INSTRUCTIONS FOR THE TASK: Set the records down again in full, with every word kept.

GIVEN DATA:
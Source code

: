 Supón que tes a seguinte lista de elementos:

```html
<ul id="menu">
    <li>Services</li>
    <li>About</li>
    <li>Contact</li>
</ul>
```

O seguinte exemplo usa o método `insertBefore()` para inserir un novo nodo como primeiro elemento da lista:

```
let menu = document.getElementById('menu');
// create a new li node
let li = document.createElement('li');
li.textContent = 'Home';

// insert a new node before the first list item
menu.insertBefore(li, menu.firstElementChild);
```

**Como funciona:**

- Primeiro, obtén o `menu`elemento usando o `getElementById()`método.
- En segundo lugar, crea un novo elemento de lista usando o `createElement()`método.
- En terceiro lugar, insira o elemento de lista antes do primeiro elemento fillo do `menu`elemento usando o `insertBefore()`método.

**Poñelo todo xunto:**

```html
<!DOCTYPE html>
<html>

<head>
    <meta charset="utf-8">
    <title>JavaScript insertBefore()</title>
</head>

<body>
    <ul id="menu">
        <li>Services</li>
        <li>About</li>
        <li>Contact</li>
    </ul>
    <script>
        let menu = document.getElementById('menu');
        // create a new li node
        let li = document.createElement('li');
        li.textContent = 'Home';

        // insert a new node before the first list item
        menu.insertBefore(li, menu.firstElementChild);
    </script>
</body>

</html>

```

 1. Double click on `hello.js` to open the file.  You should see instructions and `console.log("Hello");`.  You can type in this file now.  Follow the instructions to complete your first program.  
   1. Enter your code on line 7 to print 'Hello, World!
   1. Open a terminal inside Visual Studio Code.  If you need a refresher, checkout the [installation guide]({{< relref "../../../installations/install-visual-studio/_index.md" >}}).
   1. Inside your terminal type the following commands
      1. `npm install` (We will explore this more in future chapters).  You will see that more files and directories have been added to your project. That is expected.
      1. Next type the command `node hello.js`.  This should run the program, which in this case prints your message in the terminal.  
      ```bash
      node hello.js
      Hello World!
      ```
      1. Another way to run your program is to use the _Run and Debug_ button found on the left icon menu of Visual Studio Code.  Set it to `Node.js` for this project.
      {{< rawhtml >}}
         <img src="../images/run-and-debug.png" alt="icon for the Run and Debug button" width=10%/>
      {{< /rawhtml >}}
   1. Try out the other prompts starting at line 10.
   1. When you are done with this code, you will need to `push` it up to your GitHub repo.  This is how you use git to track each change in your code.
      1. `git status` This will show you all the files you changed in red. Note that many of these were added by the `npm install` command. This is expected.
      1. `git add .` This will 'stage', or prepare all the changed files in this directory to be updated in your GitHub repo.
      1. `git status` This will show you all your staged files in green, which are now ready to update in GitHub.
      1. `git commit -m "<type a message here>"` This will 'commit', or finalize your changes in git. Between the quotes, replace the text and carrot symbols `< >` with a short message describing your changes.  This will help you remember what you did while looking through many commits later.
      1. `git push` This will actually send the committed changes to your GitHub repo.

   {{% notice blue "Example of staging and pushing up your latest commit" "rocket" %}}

EXERCISE OUTPUT:
Source code

: Supón que tes a seguinte lista de elementos:

```html
<ul id="menu">
    <li>Services</li>
    <li>About</li>
    <li>Contact</li>
</ul>
```

O seguinte exemplo usa o método `insertBefore()` para inserir un novo nodo como primeiro elemento da lista:

```
let menu = document.getElementById('menu');
// create a new li node
let li = document.createElement('li');
li.textContent = 'Home';

// insert a new node before the first list item
menu.insertBefore(li, menu.firstElementChild);
```

**Como funciona:**

- Primeiro, obtén o `menu`elemento usando o `getElementById()`método.
- En segundo lugar, crea un novo elemento de lista usando o `createElement()`método.
- En terceiro lugar, insira o elemento de lista antes do primeiro elemento fillo do `menu`elemento usando o `insertBefore()`método.

**Poñelo todo xunto:**

```html
<!DOCTYPE html>
<html>

<head>
    <meta charset="utf-8">
    <title>JavaScript insertBefore()</title>
</head>

<body>
    <ul id="menu">
        <li>Services</li>
        <li>About</li>
        <li>Contact</li>
    </ul>
    <script>
        let menu = document.getElementById('menu');
        // create a new li node
        let li = document.createElement('li');
        li.textContent = 'Home';

        // insert a new node before the first list item
        menu.insertBefore(li, menu.firstElementChild);
    </script>
</body>

</html>

```

 1. Double click on `hello.js` to open the file.  You should see instructions and `console.log("Hello");`.  You can type in this file now.  Follow the instructions to complete your first program.  
   1. Enter your code on line 7 to print 'Hello, World!
   1. Open a terminal inside Visual Studio Code.  If you need a refresher, checkout the [installation guide]({{< relref "../../../installations/install-visual-studio/_index.md" >}}).
   1. Inside your terminal type the following commands
      1. `npm install` (We will explore this more in future chapters).  You will see that more files and directories have been added to your project. That is expected.
      1. Next type the command `node hello.js`.  This should run the program, which in this case prints your message in the terminal.  
      ```bash
      node hello.js
      Hello World!
      ```
      1. Another way to run your program is to use the _Run and Debug_ button found on the left icon menu of Visual Studio Code.  Set it to `Node.js` for this project.
      {{< rawhtml >}}
         <img src="../images/run-and-debug.png" alt="icon for the Run and Debug button" width=10%/>
      {{< /rawhtml >}}
   1. Try out the other prompts starting at line 10.
   1. When you are done with this code, you will need to `push` it up to your GitHub repo.  This is how you use git to track each change in your code.
      1. `git status` This will show you all the files you changed in red. Note that many of these were added by the `npm install` command. This is expected.
      1. `git add .` This will 'stage', or prepare all the changed files in this directory to be updated in your GitHub repo.
      1. `git status` This will show you all your staged files in green, which are now ready to update in GitHub.
      1. `git commit -m "<type a message here>"` This will 'commit', or finalize your changes in git. Between the quotes, replace the text and carrot symbols `< >` with a short message describing your changes.  This will help you remember what you did while looking through many commits later.
      1. `git push` This will actually send the committed changes to your GitHub repo.

   {{% notice blue "Example of staging and pushing up your latest commit" "rocket" %}}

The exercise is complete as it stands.